The two environments need to be different but as identical as possible. This can happen via following

  • different pieces of hardware
  • different virtual machines running on the same (or different) hardware
  • can also be a single operating environment partitioned into separate zones with separate IP addresses for the two slices

How deployment happens

At any time one of them, let’s say blue for the example, is live. As you prepare a new release of your software you do your final stage of testing in the green environment. Once the software is working in the green environment, you switch the router so that all incoming requests go to the green environment - the blue one is now idle.

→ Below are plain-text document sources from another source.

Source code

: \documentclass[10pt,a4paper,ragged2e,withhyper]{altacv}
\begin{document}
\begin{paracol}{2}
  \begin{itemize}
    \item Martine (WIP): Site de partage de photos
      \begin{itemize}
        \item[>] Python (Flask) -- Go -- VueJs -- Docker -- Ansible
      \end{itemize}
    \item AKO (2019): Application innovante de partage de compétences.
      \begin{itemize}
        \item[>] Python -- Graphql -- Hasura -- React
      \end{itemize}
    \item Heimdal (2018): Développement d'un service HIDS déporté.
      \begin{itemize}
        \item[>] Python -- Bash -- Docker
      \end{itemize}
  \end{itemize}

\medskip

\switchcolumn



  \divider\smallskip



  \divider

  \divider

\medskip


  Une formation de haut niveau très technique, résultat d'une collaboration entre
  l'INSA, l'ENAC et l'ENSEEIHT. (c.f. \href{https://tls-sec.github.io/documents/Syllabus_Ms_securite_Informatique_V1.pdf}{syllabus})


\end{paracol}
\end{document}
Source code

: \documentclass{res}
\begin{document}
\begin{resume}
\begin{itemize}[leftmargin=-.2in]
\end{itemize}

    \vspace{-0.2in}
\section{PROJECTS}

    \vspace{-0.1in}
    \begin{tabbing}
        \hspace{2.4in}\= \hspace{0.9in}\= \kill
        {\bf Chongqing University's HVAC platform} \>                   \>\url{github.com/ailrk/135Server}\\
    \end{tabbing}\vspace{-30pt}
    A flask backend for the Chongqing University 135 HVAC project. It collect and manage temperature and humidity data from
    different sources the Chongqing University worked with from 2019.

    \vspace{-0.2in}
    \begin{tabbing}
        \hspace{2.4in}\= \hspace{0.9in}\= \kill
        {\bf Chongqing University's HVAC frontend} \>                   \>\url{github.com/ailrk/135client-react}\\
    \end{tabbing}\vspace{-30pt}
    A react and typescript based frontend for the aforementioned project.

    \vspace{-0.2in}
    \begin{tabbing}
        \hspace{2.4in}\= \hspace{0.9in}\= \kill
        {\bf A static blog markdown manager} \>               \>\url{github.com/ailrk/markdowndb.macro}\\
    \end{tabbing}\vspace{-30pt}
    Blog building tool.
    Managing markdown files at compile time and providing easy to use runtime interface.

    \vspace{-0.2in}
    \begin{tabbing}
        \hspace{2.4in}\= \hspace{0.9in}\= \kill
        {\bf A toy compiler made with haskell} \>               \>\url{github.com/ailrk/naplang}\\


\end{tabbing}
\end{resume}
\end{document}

Both green and blue environments regularly cycles between live, previous version (for rollback) and staging the next version.

Advantages

  • Blue-green deployment also gives you a rapid way to rollback
  • You get a hot-standby working. Hence allows you to test your disaster-recovery procedure on every release.

Disadvantages

  • With rapid rollback there is one issue, dealing with missed transactions while the green environment was live. Solution: feed transactions to both environments in such a way as to keep the blue environment as a backup when the green is live

How to handle database changes

You need to change the schema to support a new version of the software. The trick is to separate the deployment of schema changes from application upgrades. So first apply a database refactoring to change the schema to support both the new and old version of the application, deploy that, check everything is working fine so you have a rollback point, then deploy the new version of the application. And when the upgrade has bedded down remove the database support for the old version.